EXERCISE BRIEF: Give the lines of the material verbatim, from the first line to the line with "- Specific Virtual", including both.

═══

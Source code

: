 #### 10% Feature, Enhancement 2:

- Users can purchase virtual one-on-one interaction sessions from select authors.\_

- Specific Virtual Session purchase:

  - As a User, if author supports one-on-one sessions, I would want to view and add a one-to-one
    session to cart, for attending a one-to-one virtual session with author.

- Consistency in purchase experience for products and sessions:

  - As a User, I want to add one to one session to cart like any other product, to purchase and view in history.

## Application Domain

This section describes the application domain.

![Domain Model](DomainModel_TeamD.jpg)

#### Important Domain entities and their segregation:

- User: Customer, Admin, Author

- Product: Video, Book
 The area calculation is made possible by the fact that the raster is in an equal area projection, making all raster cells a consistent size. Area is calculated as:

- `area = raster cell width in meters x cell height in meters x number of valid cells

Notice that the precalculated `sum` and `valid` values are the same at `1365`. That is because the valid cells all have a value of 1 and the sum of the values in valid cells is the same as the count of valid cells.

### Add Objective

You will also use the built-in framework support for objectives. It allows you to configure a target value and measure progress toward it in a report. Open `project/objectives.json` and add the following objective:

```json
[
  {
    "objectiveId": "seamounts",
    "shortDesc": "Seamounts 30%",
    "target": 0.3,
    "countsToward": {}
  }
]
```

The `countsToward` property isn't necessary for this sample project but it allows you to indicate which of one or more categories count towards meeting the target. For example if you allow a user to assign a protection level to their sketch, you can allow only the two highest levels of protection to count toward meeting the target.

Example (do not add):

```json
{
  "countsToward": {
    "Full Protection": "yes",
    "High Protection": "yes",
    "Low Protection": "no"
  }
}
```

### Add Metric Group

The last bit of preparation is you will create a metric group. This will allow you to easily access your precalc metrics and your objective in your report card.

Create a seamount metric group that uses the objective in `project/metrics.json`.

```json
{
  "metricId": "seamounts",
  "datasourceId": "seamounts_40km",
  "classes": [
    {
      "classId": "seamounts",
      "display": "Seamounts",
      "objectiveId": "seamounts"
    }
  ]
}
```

═══

EXERCISE SOLUTION:
Source code

: #### 10% Feature, Enhancement 2:

- Users can purchase virtual one-on-one interaction sessions from select authors.\_

- Specific Virtual Session purchase:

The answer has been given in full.